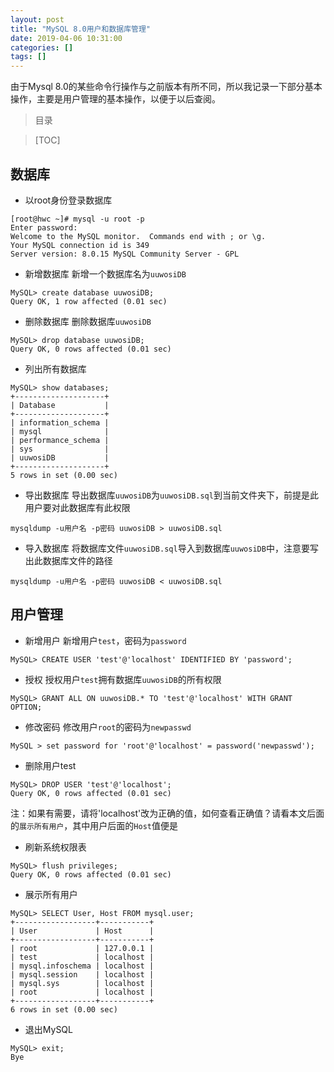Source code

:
 ```yaml
---
layout: post
title: "MySQL 8.0用户和数据库管理"
date: 2019-04-06 10:31:00
categories: []
tags: []
---
```

由于Mysql 8.0的某些命令行操作与之前版本有所不同，所以我记录一下部分基本操作，主要是用户管理的基本操作，以便于以后查阅。<!--more-->
> 目录

>[TOC]

##  数据库
- 以root身份登录数据库
```shell
[root@hwc ~]# mysql -u root -p
Enter password: 
Welcome to the MySQL monitor.  Commands end with ; or \g.
Your MySQL connection id is 349
Server version: 8.0.15 MySQL Community Server - GPL
```
- 新增数据库
新增一个数据库名为`uuwosiDB`
```shell
MySQL> create database uuwosiDB;
Query OK, 1 row affected (0.01 sec)
```
- 删除数据库
删除数据库`uuwosiDB`
```shell
MySQL> drop database uuwosiDB;
Query OK, 0 rows affected (0.01 sec)
```
- 列出所有数据库
```shell
MySQL> show databases;
+--------------------+
| Database           |
+--------------------+
| information_schema |
| mysql              |
| performance_schema |
| sys                |
| uuwosiDB           |
+--------------------+
5 rows in set (0.00 sec)
```
- 导出数据库
导出数据库`uuwosiDB`为`uuwosiDB.sql`到当前文件夹下，前提是此用户要对此数据库有此权限
```shell
mysqldump -u用户名 -p密码 uuwosiDB > uuwosiDB.sql
```
- 导入数据库
将数据库文件`uuwosiDB.sql`导入到数据库`uuwosiDB`中，注意要写出此数据库文件的路径
```shell
mysqldump -u用户名 -p密码 uuwosiDB < uuwosiDB.sql
```

## 用户管理
- 新增用户
新增用户`test`，密码为`password`
```shell
MySQL> CREATE USER 'test'@'localhost' IDENTIFIED BY 'password';
```
- 授权
授权用户`test`拥有数据库`uuwosiDB`的所有权限
```shell
MySQL> GRANT ALL ON uuwosiDB.* TO 'test'@'localhost' WITH GRANT OPTION;
```
- 修改密码
修改用户`root`的密码为`newpasswd`
```
MySQL > set password for 'root'@'localhost' = password('newpasswd');
```
- 删除用户test
```shell
MySQL> DROP USER 'test'@'localhost';
Query OK, 0 rows affected (0.01 sec)
```
注：如果有需要，请将'localhost'改为正确的值，如何查看正确值？请看本文后面的`展示所有用户`，其中用户后面的`Host`值便是
- 刷新系统权限表
```shell
MySQL> flush privileges;
Query OK, 0 rows affected (0.01 sec)
```
- 展示所有用户
```shell
MySQL> SELECT User, Host FROM mysql.user;
+------------------+-----------+
| User             | Host      |
+------------------+-----------+
| root             | 127.0.0.1 |
| test             | localhost |
| mysql.infoschema | localhost |
| mysql.session    | localhost |
| mysql.sys        | localhost |
| root             | localhost |
+------------------+-----------+
6 rows in set (0.00 sec)
```
- 退出MySQL
```shell
MySQL> exit;
Bye
```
◇ ◇ ◇ ◇ ◇
▶ _TASK TO CARRY OUT_
Please give the entries above again exactly as written, leaving out any pictures.

▶ _OUTPUT_
Source code

:
 ```yaml
---
layout: post
title: "MySQL 8.0用户和数据库管理"
date: 2019-04-06 10:31:00
categories: []
tags: []
---
```

由于Mysql 8.0的某些命令行操作与之前版本有所不同，所以我记录一下部分基本操作，主要是用户管理的基本操作，以便于以后查阅。<!--more-->
> 目录

>[TOC]

##  数据库
- 以root身份登录数据库
```shell
[root@hwc ~]# mysql -u root -p
Enter password: 
Welcome to the MySQL monitor.  Commands end with ; or \g.
Your MySQL connection id is 349
Server version: 8.0.15 MySQL Community Server - GPL
```
- 新增数据库
新增一个数据库名为`uuwosiDB`
```shell
MySQL> create database uuwosiDB;
Query OK, 1 row affected (0.01 sec)
```
- 删除数据库
删除数据库`uuwosiDB`
```shell
MySQL> drop database uuwosiDB;
Query OK, 0 rows affected (0.01 sec)
```
- 列出所有数据库
```shell
MySQL> show databases;
+--------------------+
| Database           |
+--------------------+
| information_schema |
| mysql              |
| performance_schema |
| sys                |
| uuwosiDB           |
+--------------------+
5 rows in set (0.00 sec)
```
- 导出数据库
导出数据库`uuwosiDB`为`uuwosiDB.sql`到当前文件夹下，前提是此用户要对此数据库有此权限
```shell
mysqldump -u用户名 -p密码 uuwosiDB > uuwosiDB.sql
```
- 导入数据库
将数据库文件`uuwosiDB.sql`导入到数据库`uuwosiDB`中，注意要写出此数据库文件的路径
```shell
mysqldump -u用户名 -p密码 uuwosiDB < uuwosiDB.sql
```

## 用户管理
- 新增用户
新增用户`test`，密码为`password`
```shell
MySQL> CREATE USER 'test'@'localhost' IDENTIFIED BY 'password';
```
- 授权
授权用户`test`拥有数据库`uuwosiDB`的所有权限
```shell
MySQL> GRANT ALL ON uuwosiDB.* TO 'test'@'localhost' WITH GRANT OPTION;
```
- 修改密码
修改用户`root`的密码为`newpasswd`
```
MySQL > set password for 'root'@'localhost' = password('newpasswd');
```
- 删除用户test
```shell
MySQL> DROP USER 'test'@'localhost';
Query OK, 0 rows affected (0.01 sec)
```
注：如果有需要，请将'localhost'改为正确的值，如何查看正确值？请看本文后面的`展示所有用户`，其中用户后面的`Host`值便是
- 刷新系统权限表
```shell
MySQL> flush privileges;
Query OK, 0 rows affected (0.01 sec)
```
- 展示所有用户
```shell
MySQL> SELECT User, Host FROM mysql.user;
+------------------+-----------+
| User             | Host      |
+------------------+-----------+
| root             | 127.0.0.1 |
| test             | localhost |
| mysql.infoschema | localhost |
| mysql.session    | localhost |
| mysql.sys        | localhost |
| root             | localhost |
+------------------+-----------+
6 rows in set (0.00 sec)
```
- 退出MySQL
```shell
MySQL> exit;
Bye
```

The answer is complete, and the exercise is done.